A model weight tensor goes through several numeric representation changes between the GGUF file on disk and the final matmul during inference. Understanding each stage is essential for debugging memory issues, correctness problems, and performance optimization.

Stage 1: GGUF File on Disk

GGUF stores each weight tensor as a contiguous byte region with a header describing its quantization type, shape, and byte offset.

Quantization Types in Q4_K_M Format

The Q4_K_M quantization scheme uses a mixed-precision strategy:

Type	Used For	Block Format	Bits/Param
Q4_K	Large projections (wq, wk, wv, wo, ffn_gate, ffn_up, ffn_down) in ~50% of layers	144 bytes per 256 elements: 2×f16 scale + 2×f16 min + 12 scale bytes + 128 nibble codes	~4.5
Q6_K	Same projections in the other ~50% of layers, plus output weight	210 bytes per 256 elements: higher precision for critical layers	~6.5
Q8_0	Not used in Q4_K_M (used in Q8_0 format models)	34 bytes per 32 elements: 1×f16 scale + 32×int8 codes	~8.5
FP32	Norms (attn_norm, ffn_norm, output_norm) — 1D tensors	4 bytes per element	32

Type

Used For

Block Format

Bits/Param

Q4_K

Large projections (wq, wk, wv, wo, ffn_gate, ffn_up, ffn_down) in ~50% of layers

144 bytes per 256 elements: 2×f16 scale + 2×f16 min + 12 scale bytes + 128 nibble codes

~4.5

Q6_K

Same projections in the other ~50% of layers, plus output weight

210 bytes per 256 elements: higher precision for critical layers

~6.5

Q8_0

Not used in Q4_K_M (used in Q8_0 format models)

34 bytes per 32 elements: 1×f16 scale + 32×int8 codes

~8.5

FP32

Norms (attn_norm, ffn_norm, output_norm) — 1D tensors

4 bytes per element

Tensor Layout in GGUF

All 2D weight tensors are stored in row-major [out_dim, in_dim] order:

wq:       Shape(dim, dim)        = [4096, 4096]    "4096 output neurons, each with 4096 input weights"
wk:       Shape(kvDim, dim)      = [1024, 4096]    "1024 KV outputs (8 heads × 128 head_dim)"
ffn_gate: Shape(ffnDim, dim)     = [14336, 4096]   "14336 FFN hidden units"
ffn_down: Shape(dim, ffnDim)     = [4096, 14336]   "project back to model dim"

The matmul convention y = x @ W^T requires weights in [in_dim, out_dim] form, so a transpose is needed before or during the matmul.

Stage 2: Loading Raw Bytes

LlamaWeightLoader.loadToMapStreaming() reads the GGUF file via StreamingGGUFReader:

// QuantPolicy.NATIVE_OPTIMIZED: store as raw Int8 bytes
val tensor = streamingTensorToTensor(reader, tensorInfo, ctx)
// tensor.data is IntArrayTensorData containing the raw quantized bytes

At this stage, the tensor holds the original GGUF bytes unchanged.
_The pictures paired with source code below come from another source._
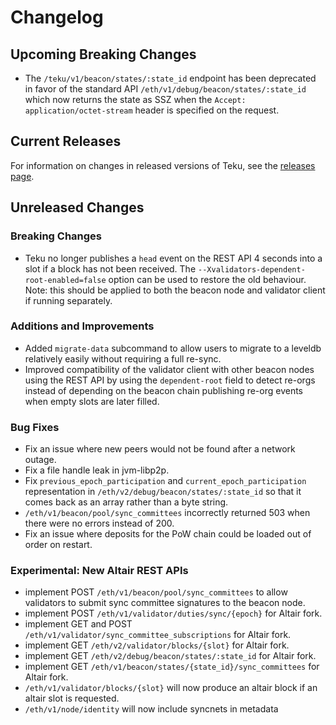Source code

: # Changelog

## Upcoming Breaking Changes
- The `/teku/v1/beacon/states/:state_id` endpoint has been deprecated in favor of the standard API `/eth/v1/debug/beacon/states/:state_id` which now returns the state as SSZ when the `Accept: application/octet-stream` header is specified on the request.

## Current Releases
For information on changes in released versions of Teku, see the [releases page](https://github.com/ConsenSys/teku/releases).

## Unreleased Changes

### Breaking Changes
- Teku no longer publishes a `head` event on the REST API 4 seconds into a slot if a block has not been received. 
  The `--Xvalidators-dependent-root-enabled=false` option can be used to restore the old behaviour.
  Note: this should be applied to both the beacon node and validator client if running separately.

### Additions and Improvements
- Added `migrate-data` subcommand to allow users to migrate to a leveldb relatively easily without requiring a full re-sync.
- Improved compatibility of the validator client with other beacon nodes using the REST API by using 
  the `dependent-root` field to detect re-orgs instead of depending on the beacon chain publishing re-org events when empty slots are later filled.

### Bug Fixes
- Fix an issue where new peers would not be found after a network outage.
- Fix a file handle leak in jvm-libp2p.
- Fix `previous_epoch_participation` and `current_epoch_participation` representation in 
  `/eth/v2/debug/beacon/states/:state_id` so that it comes back as an array rather than a byte string.
- `/eth/v1/beacon/pool/sync_committees` incorrectly returned 503 when there were no errors instead of 200.
- Fix an issue where deposits for the PoW chain could be loaded out of order on restart.

### Experimental: New Altair REST APIs
- implement POST `/eth/v1/beacon/pool/sync_committees` to allow validators to submit sync committee signatures to the beacon node.
- implement POST `/eth/v1/validator/duties/sync/{epoch}` for Altair fork.
- implement GET and POST `/eth/v1/validator/sync_committee_subscriptions` for Altair fork.
- implement GET `/eth/v2/validator/blocks/{slot}` for Altair fork.
- implement GET `/eth/v2/debug/beacon/states/:state_id` for Altair fork.
- implement GET `/eth/v1/beacon/states/{state_id}/sync_committees` for Altair fork.
- `/eth/v1/validator/blocks/{slot}` will now produce an altair block if an altair slot is requested.
- `/eth/v1/node/identity` will now include syncnets in metadata
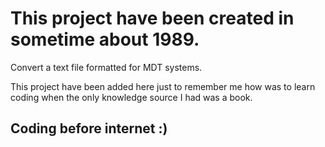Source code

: # This project have been created in sometime about 1989.

Convert a text file formatted for MDT systems.

This project have been added here just to remember me how was to learn coding when the only knowledge source I had was a book.


## Coding before internet :)
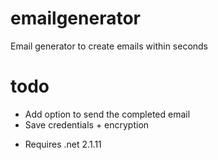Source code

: # emailgenerator
Email generator to create emails within seconds
# todo
- Add option to send the completed email
- Save credentials + encryption
* Requires .net 2.1.11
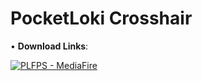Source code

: # PocketLoki Crosshair


• **Download Links**:

[![PLFPS - MediaFire](https://img.shields.io/badge/PocketLoki-MediaFire-0B0B0B?style=for-the-badge&logo=https%3A%2F%2Fgithub.com%2Fartsvn%2FPocketLoki)](https://www.mediafire.com/file/04pu3bth5s6d0ek/PocketLoki_Crosshair.mcpack/file)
A quantTypes map records each tensor’s quantization type for later processing.

Memory at Stage 2

Qwen3-8B-Q4_K_M: ~4.7 GB (raw bytes, same as file size)
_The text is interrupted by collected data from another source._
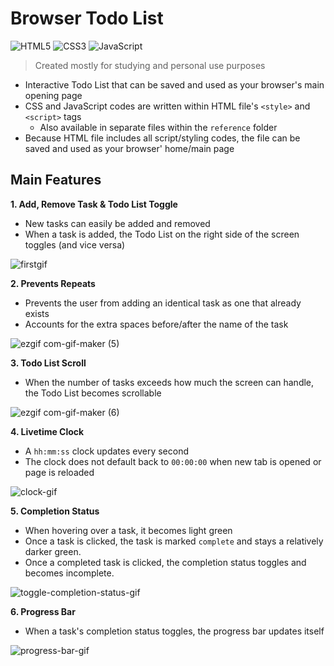 # Browser Todo List
![HTML5](https://img.shields.io/badge/html5-%23E34F26.svg?style=for-the-badge&logo=html5&logoColor=white)
![CSS3](https://img.shields.io/badge/css3-%231572B6.svg?style=for-the-badge&logo=css3&logoColor=white)
![JavaScript](https://img.shields.io/badge/javascript-%23323330.svg?style=for-the-badge&logo=javascript&logoColor=%23F7DF1E)

> Created mostly for studying and personal use purposes
- Interactive Todo List that can be saved and used as your browser's main opening page 
- CSS and JavaScript codes are written within HTML file's `<style>` and `<script>` tags
  - Also available in separate files within the `reference` folder
- Because HTML file includes all script/styling codes, the file can be saved and used as your browser' home/main page

## Main Features

<b> 1. Add, Remove Task & Todo List Toggle </b>
- New tasks can easily be added and removed
- When a task is added, the Todo List on the right side of the screen toggles (and vice versa)

![firstgif](https://user-images.githubusercontent.com/112310899/202935929-7fbc4fed-3f90-49d0-b437-c305532bd262.gif)

<b> 2. Prevents Repeats </b>
- Prevents the user from adding an identical task as one that already exists 
- Accounts for the extra spaces before/after the name of the task

![ezgif com-gif-maker (5)](https://user-images.githubusercontent.com/112310899/205049275-f56bec3c-5e48-4e1b-804e-a137b5eedc1f.gif)

<b> 3. Todo List Scroll </b>
- When the number of tasks exceeds how much the screen can handle, the Todo List becomes scrollable 

![ezgif com-gif-maker (6)](https://user-images.githubusercontent.com/112310899/205049254-4cdbf3fc-a4b0-4bf5-8f22-96e23383d195.gif)

<b> 4. Livetime Clock </b>
- A `hh:mm:ss` clock updates every second
- The clock does not default back to `00:00:00` when new tab is opened or page is reloaded 

![clock-gif](https://user-images.githubusercontent.com/112310899/202936243-14bba097-4f2b-4b3e-a923-6a31e683b0ce.gif)

<b> 5. Completion Status </b>
- When hovering over a task, it becomes light green
- Once a task is clicked, the task is marked `complete` and stays a relatively darker green.
- Once a completed task is clicked, the completion status toggles and becomes incomplete. 

![toggle-completion-status-gif](https://user-images.githubusercontent.com/112310899/202936302-16e97fa3-df2d-404c-9e4b-de06657e1c9e.gif)

<b> 6. Progress Bar </b>
- When a task's completion status toggles, the progress bar updates itself   

![progress-bar-gif](https://user-images.githubusercontent.com/112310899/202936391-10209679-1309-4e09-b09d-d808e0fa5fb7.gif)
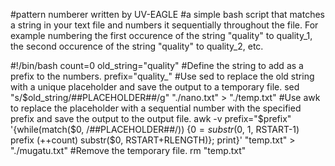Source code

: #pattern numberer written by UV-EAGLE
#a simple bash script that matches a string in your text file and numbers it sequentially throughout the file. For example numbering the first occurence of the string "quality" to quality_1, the second occurence of the string "quality" to quality_2, etc. 

#!/bin/bash
count=0
old_string="quality"
#Define the string to add as a prefix to the numbers.
prefix="quality_"
#Use sed to replace the old string with a unique placeholder and save the output to a temporary file.
sed "s/$old_string/##PLACEHOLDER##/g" "./nano.txt" > "./temp.txt"
#Use awk to replace the placeholder with a sequential number with the specified prefix and save the output to the output file.
awk -v prefix="$prefix" '{while(match($0, /##PLACEHOLDER##/)) {$0 = substr($0, 1, RSTART-1) prefix (++count) substr($0, RSTART+RLENGTH)}; print}' "temp.txt" > "./mugatu.txt"
#Remove the temporary file.
rm "temp.txt"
Stage 3: MemSegWeightConverter

MemSegWeightConverter.convert() transforms raw bytes into runtime-ready tensors. This is where the numeric representation diverges by quantization type.

Path A: Q4_0 → Q4MemorySegmentTensorData

Q4MemorySegmentTensorData.fromRawBytes(logicalShape, bytes, arena)

Copies raw bytes into a 64-byte-aligned MemorySegment (Arena-managed, off-heap)
The data stays in Q4_0 block format (no dequantization)
The MemorySegment alignment enables SIMD vector loads

Path B: Q8_0 → Q8MemorySegmentTensorData

Memory: same as raw bytes (~4.5 bits/param)

Same as Q4_0 but with Q8_0 block format (8 bits per code + f16 scale per 32 elements).

Path C: Q4_K / Q5_K / Q6_K → FP32 + Pre-Transpose

Memory: ~8.5 bits/param

// 1. Dequantize to float array
val floats = DequantOps.dequantFromBytes(bytes, quantType, rows * cols)

// 2. Pre-transpose from [out, in] to [in, out]
val transposed = FloatArray(rows * cols)
for (r in 0 until rows) {
    for (c in 0 until cols) {
        transposed[c * rows + r] = floats[r * cols + c]
    }
}

// 3. Store as heap-based FloatArrayTensorData
return ctx.fromFloatArray(Shape(cols, rows), FP32::class, transposed)

Why dequantize? No native SIMD kernel exists for K-quant block formats yet.

Why pre-transpose? The .t() operation on tensors allocates a new MemorySegmentTensorData in direct buffer memory. The JVM’s direct buffer allocator does not reclaim memory eagerly, causing OOM on memory-constrained machines (48GB). Pre-transposing during loading avoids all runtime .t() calls.

Memory per K-quant tensor

Original Q4_K: ~4.5 bits/param
After dequant: 32 bits/param (8× expansion)
Temporary: 2× (original float array + transposed array, then original is GC'd)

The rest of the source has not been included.